RNA - During a press briefing on Monday, Gambia's Justice Minister Abubacarr Tambadou said his country was acting on behalf of the 57-nation Organization of Islamic Cooperation (OIC) in bringing the case against Myanmar before the ICJ in The Hague.
"The aim is to get Myanmar to account for its action against its own people: the Rohingya," he said, adding, "It is a shame for our generation that we do nothing while genocide is unfolding right under our own eyes."
In its 46-page filing to the ICJ, Gambia, a mainly Muslim West African country, says Myanmar’s actions were "genocidal in character" and caused serious bodily and mental harm. Myanmar also imposed measures to prevent births, it said.
According to Gambia's Justice Ministry, the lawsuit also asks the ICJ to "order Myanmar to cease and desist from its genocidal acts, to punish the perpetrators, and to provide reparations for the Rohingya victims."
It said Myanmar had failed to meet its obligations to prevent and to punish genocide, accusing it of "wanton acts of violence and malicious degradation with the specific intent of state actors to destroy the Rohingya as a group."
Tambadou is a former genocide prosecutor at the International Criminal Tribunal for Rwanda. He has visited Rohingya camps in Bangladesh.

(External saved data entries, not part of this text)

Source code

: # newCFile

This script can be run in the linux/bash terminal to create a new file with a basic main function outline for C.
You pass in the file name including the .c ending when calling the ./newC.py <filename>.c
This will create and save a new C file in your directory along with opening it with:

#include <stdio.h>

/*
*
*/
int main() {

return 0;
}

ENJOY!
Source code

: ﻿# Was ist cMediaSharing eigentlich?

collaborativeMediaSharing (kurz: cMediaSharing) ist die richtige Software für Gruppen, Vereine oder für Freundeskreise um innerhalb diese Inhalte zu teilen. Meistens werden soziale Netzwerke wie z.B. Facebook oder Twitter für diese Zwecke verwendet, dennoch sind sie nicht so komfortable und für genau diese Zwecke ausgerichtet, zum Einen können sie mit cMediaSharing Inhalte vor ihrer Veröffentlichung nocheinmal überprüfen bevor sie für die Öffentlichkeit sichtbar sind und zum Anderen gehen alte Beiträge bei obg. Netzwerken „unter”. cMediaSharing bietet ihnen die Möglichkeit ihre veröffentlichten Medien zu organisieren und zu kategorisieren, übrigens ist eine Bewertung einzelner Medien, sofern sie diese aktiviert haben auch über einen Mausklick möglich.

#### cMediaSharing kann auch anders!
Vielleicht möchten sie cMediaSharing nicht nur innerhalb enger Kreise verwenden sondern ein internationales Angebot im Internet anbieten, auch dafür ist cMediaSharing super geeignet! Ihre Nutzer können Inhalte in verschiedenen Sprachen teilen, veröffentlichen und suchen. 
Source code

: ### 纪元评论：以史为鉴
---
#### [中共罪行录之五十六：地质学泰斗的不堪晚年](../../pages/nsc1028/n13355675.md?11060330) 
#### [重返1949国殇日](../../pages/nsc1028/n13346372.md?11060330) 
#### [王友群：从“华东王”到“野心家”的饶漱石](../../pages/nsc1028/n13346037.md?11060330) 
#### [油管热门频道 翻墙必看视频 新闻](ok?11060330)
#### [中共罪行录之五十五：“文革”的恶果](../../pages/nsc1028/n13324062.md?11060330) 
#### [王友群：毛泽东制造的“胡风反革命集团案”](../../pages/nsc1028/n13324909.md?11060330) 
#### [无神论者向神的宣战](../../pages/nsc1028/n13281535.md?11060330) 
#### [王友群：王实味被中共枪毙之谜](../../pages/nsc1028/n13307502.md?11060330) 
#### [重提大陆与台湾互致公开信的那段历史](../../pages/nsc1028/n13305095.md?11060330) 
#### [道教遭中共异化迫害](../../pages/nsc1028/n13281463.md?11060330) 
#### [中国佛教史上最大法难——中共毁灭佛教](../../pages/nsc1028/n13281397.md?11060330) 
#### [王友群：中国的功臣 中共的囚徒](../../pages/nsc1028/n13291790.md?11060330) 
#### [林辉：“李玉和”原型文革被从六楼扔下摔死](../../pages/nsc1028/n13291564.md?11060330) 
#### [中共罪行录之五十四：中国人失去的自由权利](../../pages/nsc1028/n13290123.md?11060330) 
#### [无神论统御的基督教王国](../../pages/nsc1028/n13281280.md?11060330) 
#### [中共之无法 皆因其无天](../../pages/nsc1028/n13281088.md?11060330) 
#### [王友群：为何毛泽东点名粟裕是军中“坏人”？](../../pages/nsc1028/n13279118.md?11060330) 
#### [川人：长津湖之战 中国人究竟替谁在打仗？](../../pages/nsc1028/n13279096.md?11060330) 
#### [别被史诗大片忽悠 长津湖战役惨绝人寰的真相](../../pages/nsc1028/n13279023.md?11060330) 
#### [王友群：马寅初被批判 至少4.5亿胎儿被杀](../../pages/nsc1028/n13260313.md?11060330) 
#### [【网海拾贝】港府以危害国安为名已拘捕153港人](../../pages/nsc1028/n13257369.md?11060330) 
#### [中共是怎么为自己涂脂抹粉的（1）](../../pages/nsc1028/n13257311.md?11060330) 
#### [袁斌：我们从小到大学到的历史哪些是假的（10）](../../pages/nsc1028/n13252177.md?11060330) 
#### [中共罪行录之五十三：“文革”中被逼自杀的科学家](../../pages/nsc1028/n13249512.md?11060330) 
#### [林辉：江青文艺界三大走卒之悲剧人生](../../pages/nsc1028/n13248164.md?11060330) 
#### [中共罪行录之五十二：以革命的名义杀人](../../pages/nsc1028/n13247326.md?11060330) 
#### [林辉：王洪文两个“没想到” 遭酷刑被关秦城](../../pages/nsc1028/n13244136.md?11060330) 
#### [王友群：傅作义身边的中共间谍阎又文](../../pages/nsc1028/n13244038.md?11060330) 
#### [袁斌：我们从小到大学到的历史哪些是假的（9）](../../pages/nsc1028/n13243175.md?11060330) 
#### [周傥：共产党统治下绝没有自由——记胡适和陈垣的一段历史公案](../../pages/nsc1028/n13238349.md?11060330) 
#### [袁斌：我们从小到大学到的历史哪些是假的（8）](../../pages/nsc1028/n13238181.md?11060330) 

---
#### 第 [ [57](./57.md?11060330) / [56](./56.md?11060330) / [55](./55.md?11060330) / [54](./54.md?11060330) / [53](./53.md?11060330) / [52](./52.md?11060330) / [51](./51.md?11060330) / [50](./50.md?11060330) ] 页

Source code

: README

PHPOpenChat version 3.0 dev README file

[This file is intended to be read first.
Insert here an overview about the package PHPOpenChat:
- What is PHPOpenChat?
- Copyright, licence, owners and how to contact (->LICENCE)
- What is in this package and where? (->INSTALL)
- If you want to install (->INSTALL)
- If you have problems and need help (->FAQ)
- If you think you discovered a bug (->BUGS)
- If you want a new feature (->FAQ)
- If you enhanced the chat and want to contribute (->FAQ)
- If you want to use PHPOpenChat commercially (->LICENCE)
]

Explaining why Gambia had taken the initiative, Tambadou said visiting Rohingya refugees at Cox's Bazar in southeastern Bangladesh had reminded him of his work as a prosecutor for the tribunal, which was set up to try those responsible for the 1994 genocide in Rwanda.
"I thought this was not right and the world cannot just stand by and watch this happen again," he said, adding the OIC had asked Gambia to look into how to bring Myanmar to justice over the matter.
Only a state can file a case against another state at the ICJ.
Both Gambia and Myanmar are signatories to the 1948 Genocide Convention, which compels all signatory states to prevent and punish the crime of genocide.
The law firm helping Gambia said it expected the first hearings on the provisional measures to take place next month.
While the ICJ has no means to enforce any of its rulings, going against the decisions of the court could further harm Myanmar's reputation.
The move by Gambia has drawn praise from human rights groups and Rohingya activists.
Yasmin Ullah, a Rohingya advocate, told a news conference in The Hague after the case was announced that "this is monumental for the Rohingya community who have endured so much."
"A court's characterization of our experience as genocide is long overdue," she added, calling on other nations to join Gambia in the ICJ lawsuit.
Param-Preet Singh, associate director of Human Rights Watch's international justice program, also welcomed the move. "Gambia has found a way to turn the international community's handwringing over the Rohingya into action."
The number of refugees at overcrowded camps in Cox’s Bazar has swelled since August 2017, when a military-led crackdown in Myanmar, which UN investigators have said was conducted with “genocidal intent,” prompted some 740,000 Rohingya to flee to Bangladesh, which was already hosting some 200,000 Rohingya when the exodus began.
Citizenship is at the heart of Rohingya demands for a return to Myanmar.
The Rohingya have inhabited Rakhine state for centuries, but the state denies them citizenship. Bangladesh refuses to grant them citizenship, too.